L’atteggiamento di Salvini di discosta anche stavolta da quello meno propenso al dialogo di Di Maio, quando si penserebbe il contrario. La Lega è stata nei toni più euro-scettica dei 5 Stelle, anche se non può dirsi che la manovra presentata dal governo abbia granché dei suoi contenuti, se non qualche spicciolo in favore delle partite IVA con il debutto della “flat tax”. Viceversa, l’altro vice-premier ha l’esigenza di portare a casa il risultato del reddito di cittadinanza, senza il quale i suoi consensi crollerebbero. I sondaggi segnalano già l’ascesa della Lega sopra il 30% e la discesa dei pentastellati sotto tale soglia. A consenso immutato per la maggioranza, si registra un riequilibrio interno tutto a favore di Salvini, abilissimo sin dall’insediamento dell’esecutivo a portare a casa risultati concreti e a costo zero per lo stato, mandando avanti i grillini nella feroce battaglia contro Bruxelles sui conti pubblici. In fondo, se la manovra fosse bocciata dai commissari, la Lega non perderebbe quasi nulla. Le misure in deficit sono essenzialmente cavalli di battaglia dei grillini e andrebbero aggiustate proprio quelle.

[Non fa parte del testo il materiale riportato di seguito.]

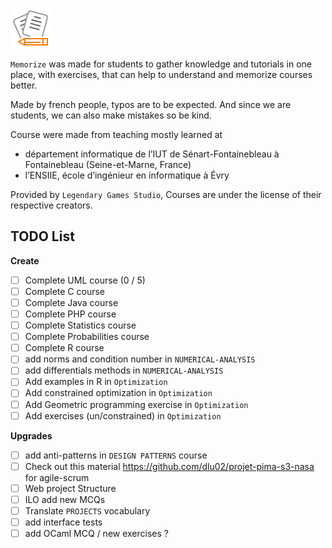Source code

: ![icon](.github/icon64.png)

``Memorize`` was made for students to gather knowledge and tutorials 
in one place, with exercises, that can help to understand and memorize
courses better.

Made by french people, typos are to be expected. And since we are students,
we can also make mistakes so be kind.

Course were made from teaching mostly learned at

* département informatique de l’IUT de Sénart-Fontainebleau à Fontainebleau
  (Seine-et-Marne, France)
* l’ENSIIE, école d’ingénieur en informatique à Évry

Provided by `Legendary Games Studio`,
Courses are under the license of their respective creators.

## TODO List

**Create**

* [ ] Complete UML course (0 / 5)
* [ ] Complete C course
* [ ] Complete Java course
* [ ] Complete PHP course
* [ ] Complete Statistics course
* [ ] Complete Probabilities course
* [ ] Complete R course
* [ ] add norms and condition number in ``NUMERICAL-ANALYSIS``
* [ ] add differentials methods in ``NUMERICAL-ANALYSIS``
* [ ] Add examples in R in ``Optimization``
* [ ] Add constrained optimization in ``Optimization``
* [ ] Add Geometric programming exercise in ``Optimization``
* [ ] Add exercises (un/constrained) in ``Optimization``

**Upgrades**

* [ ] add anti-patterns in ``DESIGN PATTERNS`` course
* [ ] Check out this material <https://github.com/dlu02/projet-pima-s3-nasa>
for agile-scrum
* [ ] Web project Structure
* [ ] ILO add new MCQs
* [ ] Translate ``PROJECTS`` vocabulary
* [ ] add interface tests
* [ ] add OCaml MCQ / new exercises ?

La variabile tempo differente

La differenza tra Salvini e Di Maio sta nell’orizzonte temporale di azione. Il grillino deve fare tutto e presto, per due ragioni fondamentali: non ha un elettorato “ideologico”, bensì variopinto e anti-sistema, capace di impennarsi in poco tempo e altrettanto rapido nello squagliarsi in assenza di esiti concreti, in quanto pretende risultati immediati nella lotta alla casta e sulle parole d’ordine della scorsa campagna elettorale; non ha alleati precostituiti, anzi al suo interno l’M5S appare diviso tra l’ala sinistra capeggiata da Roberto Fico e Alessandro Di Battista e quella centrista e filo-governativa dello stesso 31-enne di Pomigliano d’Arco. Se il governo naufraga, per le regole statutarie grilline, Di Maio non sarebbe probabilmente nemmeno candidato in Parlamento e come portavoce. Dunque, deve preservare l’esecutivo da un lato e rispondere agli elettori, specie del sud, con il provvedimento-vetrina del reddito di cittadinanza.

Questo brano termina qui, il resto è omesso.